Christiane Taubira, même si elle ne s'opposa pas à cet amendement, fut toutefois beaucoup plus nuancée dans ses propos. Elle a notamment souhaité faire remarquer à la Haute assemblée que ce changement lui semblait "plus restrictif", que "les agissements" ne recouvraient pas nécessairement les comportements. Le champ d'application de l'incrimination s'en trouvait donc ainsi réduit.

La modification fut adoptée par les sénateurs qui votèrent ensuite sur l'ensemble du projet de loi. La commission des lois de l'Assemblée nationale n'y trouva au final rien à redire. L'examen du texte en séance permis par contre de revenir une fois encore sur la définition du harcèlement sexuel et, plus particulièrement, sur l'élément matériel.
Au moins trois amendements alors ont été déposés à ce sujet.

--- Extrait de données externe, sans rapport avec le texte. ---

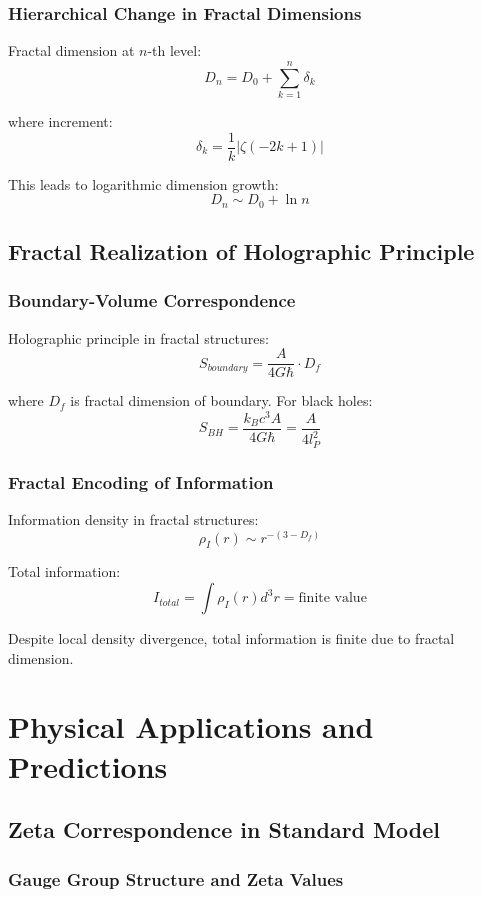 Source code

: \documentclass[11pt]{article}
\begin{document}
\subsubsection{Hierarchical Change in Fractal Dimensions}

Fractal dimension at $n$-th level:
$$D_n = D_0 + \sum_{k=1}^n \delta_k$$

where increment:
$$\delta_k = \frac{1}{k} \left|\zeta(-2k+1)\right|$$

This leads to logarithmic dimension growth:
$$D_n \sim D_0 + \ln n$$

\subsection{Fractal Realization of Holographic Principle}

\subsubsection{Boundary-Volume Correspondence}

Holographic principle in fractal structures:
$$S_{boundary} = \frac{A}{4G\hbar} \cdot D_f$$

where $D_f$ is fractal dimension of boundary. For black holes:
$$S_{BH} = \frac{k_B c^3 A}{4G\hbar} = \frac{A}{4l_P^2}$$

\subsubsection{Fractal Encoding of Information}

Information density in fractal structures:
$$\rho_I(r) \sim r^{-(3-D_f)}$$

Total information:
$$I_{total} = \int \rho_I(r) d^3r = \text{finite value}$$

Despite local density divergence, total information is finite due to fractal dimension.

\section{Physical Applications and Predictions}

\subsection{Zeta Correspondence in Standard Model}

\subsubsection{Gauge Group Structure and Zeta Values}
\end{document}
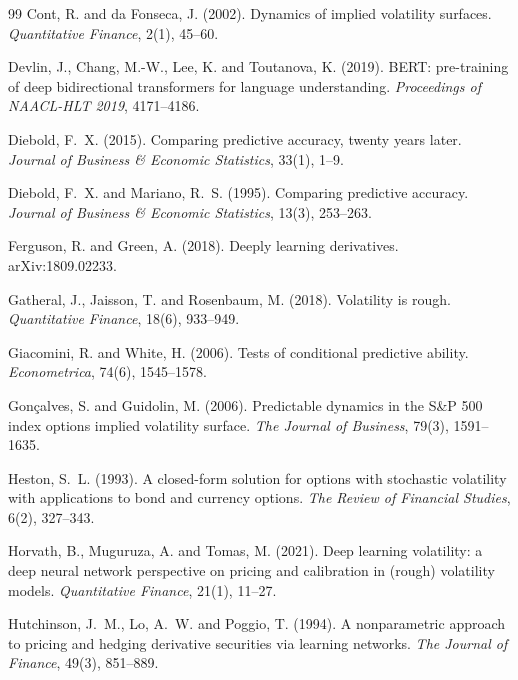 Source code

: \documentclass[11pt,a4paper]{article}
\begin{document}
\begin{thebibliography}{99}
Cont, R. and da Fonseca, J. (2002). Dynamics of implied volatility surfaces.
\emph{Quantitative Finance}, 2(1), 45--60.

Devlin, J., Chang, M.-W., Lee, K. and Toutanova, K. (2019). BERT: pre-training
of deep bidirectional transformers for language understanding. \emph{Proceedings
of NAACL-HLT 2019}, 4171--4186.

Diebold, F.~X. (2015). Comparing predictive accuracy, twenty years later.
\emph{Journal of Business \& Economic Statistics}, 33(1), 1--9.

Diebold, F.~X. and Mariano, R.~S. (1995). Comparing predictive accuracy.
\emph{Journal of Business \& Economic Statistics}, 13(3), 253--263.

Ferguson, R. and Green, A. (2018). Deeply learning derivatives.
arXiv:1809.02233.

Gatheral, J., Jaisson, T. and Rosenbaum, M. (2018). Volatility is rough.
\emph{Quantitative Finance}, 18(6), 933--949.

Giacomini, R. and White, H. (2006). Tests of conditional predictive ability.
\emph{Econometrica}, 74(6), 1545--1578.

Gon\c{c}alves, S. and Guidolin, M. (2006). Predictable dynamics in the S\&P 500
index options implied volatility surface. \emph{The Journal of Business}, 79(3),
1591--1635.

Heston, S.~L. (1993). A closed-form solution for options with stochastic
volatility with applications to bond and currency options. \emph{The Review of
Financial Studies}, 6(2), 327--343.

Horvath, B., Muguruza, A. and Tomas, M. (2021). Deep learning volatility: a deep
neural network perspective on pricing and calibration in (rough) volatility
models. \emph{Quantitative Finance}, 21(1), 11--27.

Hutchinson, J.~M., Lo, A.~W. and Poggio, T. (1994). A nonparametric approach to
pricing and hedging derivative securities via learning networks. \emph{The
Journal of Finance}, 49(3), 851--889.


\end{thebibliography}
\end{document}
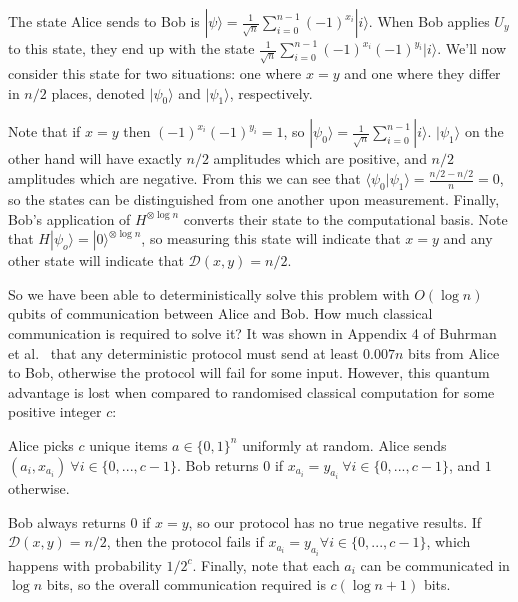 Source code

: \documentclass[a4paper]{article}
\begin{document}
        The state Alice sends to Bob is $|\psi\rangle = \frac{1}{\sqrt{n}}\sum_{i=0}^{n-1} (-1)^{x_i}|i\rangle$. When Bob applies $U_y$ to this state, they end up with the state $\frac{1}{\sqrt{n}}\sum_{i=0}^{n-1}(-1)^{x_i}(-1)^{y_i}|i\rangle$. We'll now consider this state for two situations: one where $x = y$ and one where they differ in $n/2$ places, denoted $|\psi_0\rangle$ and $|\psi_1\rangle$, respectively.

        Note that if $x = y$ then $(-1)^{x_i}(-1)^{y_i} = 1$, so $|\psi_0\rangle = \frac{1}{\sqrt{n}}\sum_{i = 0}^{n-1}|i\rangle$. $|\psi_1\rangle$ on the other hand will have exactly $n/2$ amplitudes which are positive, and $n/2$ amplitudes which are negative. From this we can see that $\langle\psi_0|\psi_1\rangle = \frac{n/2 - n/2}{n} = 0$, so the states can be distinguished from one another upon measurement. Finally, Bob's application of $H^{\otimes \log n}$ converts their state to the computational basis. Note that $H|\psi_o\rangle = |0\rangle^{\otimes\log n}$, so measuring this state will indicate that $x = y$ and any other state will indicate that $\mathcal{D}(x, y) = n/2$.

        So we have been able to deterministically solve this problem with $O(\log n)$ qubits of communication between Alice and Bob. How much classical communication is required to solve it? It was shown in Appendix 4 of Buhrman et al.~\cite{RevModPhys.82.665} that any deterministic protocol must send at least $0.007n$ bits from Alice to Bob, otherwise the protocol will fail for some input. However, this quantum advantage is lost when compared to randomised classical computation for some positive integer $c$:

        \begin{codebox}
            \li Alice picks $c$ unique items $a \in \{0, 1\}^n$ uniformly at random.
            \li Alice sends $(a_i, x_{a_i})~ \forall i \in \{0,...,c-1\}$.
            \li Bob returns $0$ if $x_{a_i} = y_{a_i}~ \forall i \in \{0,...,c-1\}$, and $1$ otherwise.
            \End
        \end{codebox}

        Bob always returns $0$ if $x = y$, so our protocol has no true negative results. If $\mathcal{D}(x, y) = n/2$, then the protocol fails if $x_{a_i} = y_{a_i} \forall i \in \{0,...,c-1\}$, which happens with probability $1/2^c$. Finally, note that each $a_i$ can be communicated in $\log n$ bits, so the overall communication required is $c(\log n + 1)$ bits.
\end{document}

Le premier, rédigé par le député Georges Fenech, avait entre autre pour objet de reprendre l'expression "gestes, propos ou tous autres actes" à connotation sexuelle telle qu'elle avait été proposé à l'origine par le gouvernement. Dans le second, c'est notamment monsieur Jean-Frédéric Poisson qui proposait trois modifications parmi lesquelles - pour ce qui nous intéresse - celle de revenir à la version telle que rédigée par la commission des lois du Sénat. Enfin, leur consœur madame Pascale Crozon opta plutôt pour la formule "propos ou comportements" à connotation sexuelle. Ce fut cette solution qui fut retenue pour figurer dans le texte actuellement en vigueur.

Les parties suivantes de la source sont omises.